Stored items from a collection
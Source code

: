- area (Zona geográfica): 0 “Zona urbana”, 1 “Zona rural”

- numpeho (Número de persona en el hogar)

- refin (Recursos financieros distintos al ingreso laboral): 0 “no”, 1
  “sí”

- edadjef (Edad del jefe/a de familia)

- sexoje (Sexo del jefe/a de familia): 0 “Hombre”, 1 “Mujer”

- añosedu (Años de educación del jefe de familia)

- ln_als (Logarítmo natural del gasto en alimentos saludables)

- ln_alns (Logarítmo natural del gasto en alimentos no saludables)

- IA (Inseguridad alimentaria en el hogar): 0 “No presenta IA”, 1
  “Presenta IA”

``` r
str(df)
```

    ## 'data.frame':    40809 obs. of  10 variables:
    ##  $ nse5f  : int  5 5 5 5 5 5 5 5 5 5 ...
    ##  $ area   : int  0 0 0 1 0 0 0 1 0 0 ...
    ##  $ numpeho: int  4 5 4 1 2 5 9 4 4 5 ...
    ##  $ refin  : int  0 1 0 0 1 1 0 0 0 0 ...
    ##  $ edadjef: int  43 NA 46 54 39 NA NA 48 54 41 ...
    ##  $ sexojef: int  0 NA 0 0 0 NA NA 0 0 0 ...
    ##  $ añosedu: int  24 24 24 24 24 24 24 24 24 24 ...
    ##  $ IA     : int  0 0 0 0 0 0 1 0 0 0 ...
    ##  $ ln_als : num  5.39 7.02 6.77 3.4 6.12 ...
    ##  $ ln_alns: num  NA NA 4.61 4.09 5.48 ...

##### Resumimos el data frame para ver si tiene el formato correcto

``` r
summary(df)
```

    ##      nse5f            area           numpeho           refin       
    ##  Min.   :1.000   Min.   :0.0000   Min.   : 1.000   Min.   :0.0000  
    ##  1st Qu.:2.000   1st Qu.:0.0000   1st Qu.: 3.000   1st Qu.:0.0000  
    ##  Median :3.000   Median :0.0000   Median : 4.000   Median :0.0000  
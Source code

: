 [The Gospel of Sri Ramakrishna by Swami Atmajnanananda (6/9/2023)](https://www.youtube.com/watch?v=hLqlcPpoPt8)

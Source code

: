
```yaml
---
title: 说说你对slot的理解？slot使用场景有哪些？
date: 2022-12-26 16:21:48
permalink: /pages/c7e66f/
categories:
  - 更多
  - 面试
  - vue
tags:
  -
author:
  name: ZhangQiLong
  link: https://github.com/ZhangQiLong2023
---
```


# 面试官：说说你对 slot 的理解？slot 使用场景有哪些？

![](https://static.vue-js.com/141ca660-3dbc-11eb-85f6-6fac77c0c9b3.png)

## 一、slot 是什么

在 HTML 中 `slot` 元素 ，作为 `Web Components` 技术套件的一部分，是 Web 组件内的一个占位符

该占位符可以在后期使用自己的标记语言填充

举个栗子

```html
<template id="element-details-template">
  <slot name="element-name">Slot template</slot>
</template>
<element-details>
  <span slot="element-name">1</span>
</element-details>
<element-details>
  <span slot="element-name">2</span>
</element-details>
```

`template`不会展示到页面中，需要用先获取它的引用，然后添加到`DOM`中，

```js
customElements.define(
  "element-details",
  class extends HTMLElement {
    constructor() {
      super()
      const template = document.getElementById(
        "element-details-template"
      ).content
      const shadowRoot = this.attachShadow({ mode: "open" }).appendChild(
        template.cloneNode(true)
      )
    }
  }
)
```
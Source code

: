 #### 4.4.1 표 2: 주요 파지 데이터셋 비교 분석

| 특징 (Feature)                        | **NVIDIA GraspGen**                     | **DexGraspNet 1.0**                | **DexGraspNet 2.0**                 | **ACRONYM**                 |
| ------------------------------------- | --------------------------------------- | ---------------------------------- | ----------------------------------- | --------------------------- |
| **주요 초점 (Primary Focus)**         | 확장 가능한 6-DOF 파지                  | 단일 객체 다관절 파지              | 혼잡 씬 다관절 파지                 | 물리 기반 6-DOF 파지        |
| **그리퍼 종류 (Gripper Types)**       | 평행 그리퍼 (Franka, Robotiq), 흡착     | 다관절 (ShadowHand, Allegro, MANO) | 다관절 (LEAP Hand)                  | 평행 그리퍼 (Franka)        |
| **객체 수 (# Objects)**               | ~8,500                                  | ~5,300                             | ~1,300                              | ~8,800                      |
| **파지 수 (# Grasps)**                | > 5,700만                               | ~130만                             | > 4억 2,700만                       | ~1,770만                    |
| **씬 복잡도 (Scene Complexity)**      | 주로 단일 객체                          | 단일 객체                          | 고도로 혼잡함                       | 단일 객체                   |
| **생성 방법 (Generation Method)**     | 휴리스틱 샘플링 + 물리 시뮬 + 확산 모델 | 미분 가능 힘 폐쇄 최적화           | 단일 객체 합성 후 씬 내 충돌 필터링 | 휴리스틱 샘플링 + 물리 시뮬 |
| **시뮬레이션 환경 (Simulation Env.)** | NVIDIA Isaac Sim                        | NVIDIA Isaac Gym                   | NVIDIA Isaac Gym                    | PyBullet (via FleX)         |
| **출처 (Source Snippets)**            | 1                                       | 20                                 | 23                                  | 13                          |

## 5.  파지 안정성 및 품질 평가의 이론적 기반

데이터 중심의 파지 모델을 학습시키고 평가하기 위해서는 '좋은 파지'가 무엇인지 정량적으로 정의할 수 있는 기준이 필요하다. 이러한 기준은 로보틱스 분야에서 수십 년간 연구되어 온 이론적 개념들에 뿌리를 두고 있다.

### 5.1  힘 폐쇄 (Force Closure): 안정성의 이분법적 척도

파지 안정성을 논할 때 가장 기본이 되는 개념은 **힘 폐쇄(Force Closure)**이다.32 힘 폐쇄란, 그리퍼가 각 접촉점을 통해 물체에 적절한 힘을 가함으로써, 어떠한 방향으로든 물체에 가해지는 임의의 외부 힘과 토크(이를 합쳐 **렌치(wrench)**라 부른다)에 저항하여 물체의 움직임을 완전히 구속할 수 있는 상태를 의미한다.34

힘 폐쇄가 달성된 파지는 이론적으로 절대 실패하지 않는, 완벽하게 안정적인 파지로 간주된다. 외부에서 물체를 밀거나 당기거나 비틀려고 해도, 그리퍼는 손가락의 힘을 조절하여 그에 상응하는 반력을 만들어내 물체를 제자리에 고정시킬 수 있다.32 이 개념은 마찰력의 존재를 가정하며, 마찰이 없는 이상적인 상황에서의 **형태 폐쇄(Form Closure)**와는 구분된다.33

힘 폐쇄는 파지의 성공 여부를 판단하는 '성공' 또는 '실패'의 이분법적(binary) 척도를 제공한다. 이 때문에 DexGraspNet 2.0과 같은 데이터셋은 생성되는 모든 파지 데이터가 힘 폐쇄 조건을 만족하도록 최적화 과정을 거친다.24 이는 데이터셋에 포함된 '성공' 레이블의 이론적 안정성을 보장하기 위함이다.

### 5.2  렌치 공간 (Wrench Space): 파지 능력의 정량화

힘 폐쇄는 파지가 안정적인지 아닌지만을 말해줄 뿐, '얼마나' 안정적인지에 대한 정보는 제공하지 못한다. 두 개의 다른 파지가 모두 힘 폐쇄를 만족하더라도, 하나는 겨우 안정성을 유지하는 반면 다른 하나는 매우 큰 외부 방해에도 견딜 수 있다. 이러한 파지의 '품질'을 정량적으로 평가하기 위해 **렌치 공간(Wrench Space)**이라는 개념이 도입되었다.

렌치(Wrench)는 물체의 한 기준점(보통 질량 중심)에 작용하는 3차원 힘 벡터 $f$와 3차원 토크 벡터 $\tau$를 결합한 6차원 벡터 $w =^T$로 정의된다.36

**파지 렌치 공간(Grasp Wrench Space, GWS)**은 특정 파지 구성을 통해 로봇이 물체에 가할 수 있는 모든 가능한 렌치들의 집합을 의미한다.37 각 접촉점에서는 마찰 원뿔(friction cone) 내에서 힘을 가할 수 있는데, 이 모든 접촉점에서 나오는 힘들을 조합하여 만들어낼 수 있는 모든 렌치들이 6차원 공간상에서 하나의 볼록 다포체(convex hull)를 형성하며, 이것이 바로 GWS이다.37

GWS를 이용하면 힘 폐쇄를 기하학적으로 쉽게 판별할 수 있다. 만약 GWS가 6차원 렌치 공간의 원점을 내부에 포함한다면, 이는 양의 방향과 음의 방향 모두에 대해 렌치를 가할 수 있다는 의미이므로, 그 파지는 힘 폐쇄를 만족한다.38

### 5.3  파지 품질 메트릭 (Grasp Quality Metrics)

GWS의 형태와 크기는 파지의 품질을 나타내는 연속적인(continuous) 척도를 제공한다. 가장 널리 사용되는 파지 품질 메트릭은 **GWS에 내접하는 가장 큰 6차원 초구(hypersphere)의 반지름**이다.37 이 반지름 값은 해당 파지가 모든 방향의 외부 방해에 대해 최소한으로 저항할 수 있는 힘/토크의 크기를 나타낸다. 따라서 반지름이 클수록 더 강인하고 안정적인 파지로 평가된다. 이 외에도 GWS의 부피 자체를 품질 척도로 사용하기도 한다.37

TASK TO COMPLETE —
Emit an exact copy of the lines spanning the start of the records to the line containing "- sexoje (Sexo", inclusive, and no other output.

SOLVED EXERCISE —
Source code

:- area (Zona geográfica): 0 “Zona urbana”, 1 “Zona rural”

- numpeho (Número de persona en el hogar)

- refin (Recursos financieros distintos al ingreso laboral): 0 “no”, 1
  “sí”

- edadjef (Edad del jefe/a de familia)

- sexoje (Sexo del jefe/a de familia): 0 “Hombre”, 1 “Mujer”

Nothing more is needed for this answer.